[Stored data]
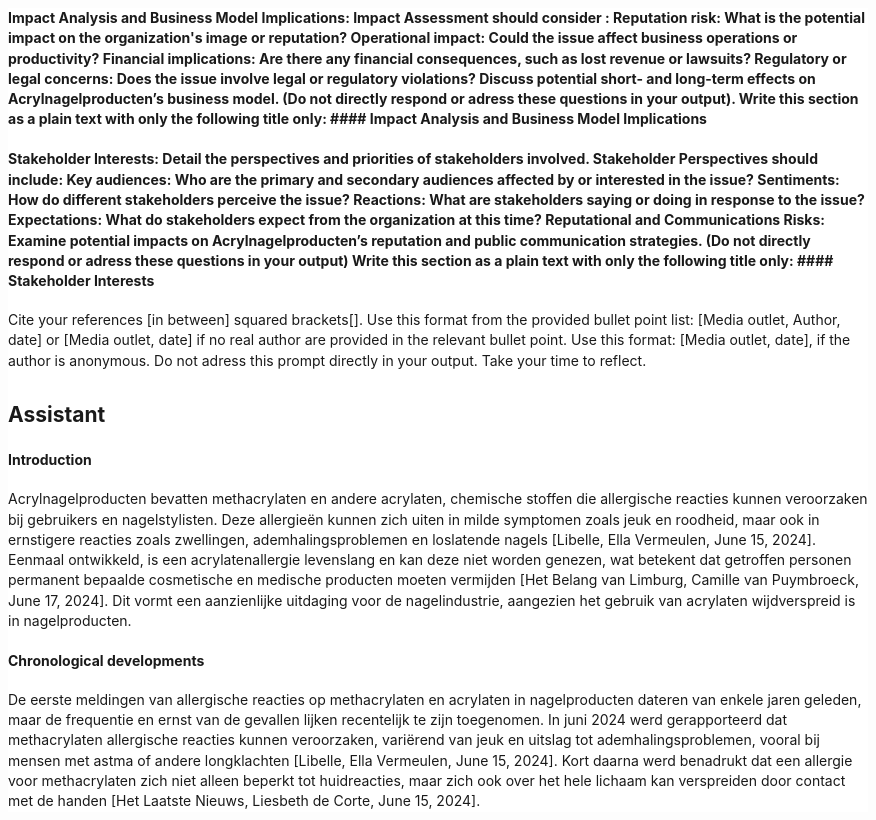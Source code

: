 #### Impact Analysis and Business Model Implications: Impact Assessment should consider : Reputation risk: What is the potential impact on the organization's image or reputation? Operational impact: Could the issue affect business operations or productivity? Financial implications: Are there any financial consequences, such as lost revenue or lawsuits? Regulatory or legal concerns: Does the issue involve legal or regulatory violations? Discuss potential short- and long-term effects on Acrylnagelproducten’s business model. (Do not directly respond or adress these questions in your output).  Write this section as a plain text with only the following title only: #### Impact Analysis and Business Model Implications

#### Stakeholder Interests: Detail the perspectives and priorities of stakeholders involved. Stakeholder Perspectives should include: Key audiences: Who are the primary and secondary audiences affected by or interested in the issue? Sentiments: How do different stakeholders perceive the issue? Reactions: What are stakeholders saying or doing in response to the issue? Expectations: What do stakeholders expect from the organization at this time? Reputational and Communications Risks: Examine potential impacts on Acrylnagelproducten’s reputation and public communication strategies. (Do not directly respond or adress these questions in your output) Write this section as a plain text with only the following title only: #### Stakeholder Interests

Cite your references [in between] squared brackets[]. Use this format from the provided bullet point list: [Media outlet, Author, date] or [Media outlet, date] if no real author are provided in the relevant bullet point. Use this format: [Media outlet, date], if the author is anonymous.
Do not adress this prompt directly in your output. Take your time to reflect.


## Assistant

#### Introduction  

Acrylnagelproducten bevatten methacrylaten en andere acrylaten, chemische stoffen die allergische reacties kunnen veroorzaken bij gebruikers en nagelstylisten. Deze allergieën kunnen zich uiten in milde symptomen zoals jeuk en roodheid, maar ook in ernstigere reacties zoals zwellingen, ademhalingsproblemen en loslatende nagels [Libelle, Ella Vermeulen, June 15, 2024]. Eenmaal ontwikkeld, is een acrylatenallergie levenslang en kan deze niet worden genezen, wat betekent dat getroffen personen permanent bepaalde cosmetische en medische producten moeten vermijden [Het Belang van Limburg, Camille van Puymbroeck, June 17, 2024]. Dit vormt een aanzienlijke uitdaging voor de nagelindustrie, aangezien het gebruik van acrylaten wijdverspreid is in nagelproducten.  

#### Chronological developments  

De eerste meldingen van allergische reacties op methacrylaten en acrylaten in nagelproducten dateren van enkele jaren geleden, maar de frequentie en ernst van de gevallen lijken recentelijk te zijn toegenomen. In juni 2024 werd gerapporteerd dat methacrylaten allergische reacties kunnen veroorzaken, variërend van jeuk en uitslag tot ademhalingsproblemen, vooral bij mensen met astma of andere longklachten [Libelle, Ella Vermeulen, June 15, 2024]. Kort daarna werd benadrukt dat een allergie voor methacrylaten zich niet alleen beperkt tot huidreacties, maar zich ook over het hele lichaam kan verspreiden door contact met de handen [Het Laatste Nieuws, Liesbeth de Corte, June 15, 2024].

** PROBLEM TO WORK ON **
Show every line of the entries above where the word "time" occurs.

** WORKED SOLUTION **
#### Stakeholder Interests: Detail the perspectives and priorities of stakeholders involved. Stakeholder Perspectives should include: Key audiences: Who are the primary and secondary audiences affected by or interested in the issue? Sentiments: How do different stakeholders perceive the issue? Reactions: What are stakeholders saying or doing in response to the issue? Expectations: What do stakeholders expect from the organization at this time? Reputational and Communications Risks: Examine potential impacts on Acrylnagelproducten’s reputation and public communication strategies. (Do not directly respond or adress these questions in your output) Write this section as a plain text with only the following title only: #### Stakeholder Interests
Do not adress this prompt directly in your output. Take your time to reflect.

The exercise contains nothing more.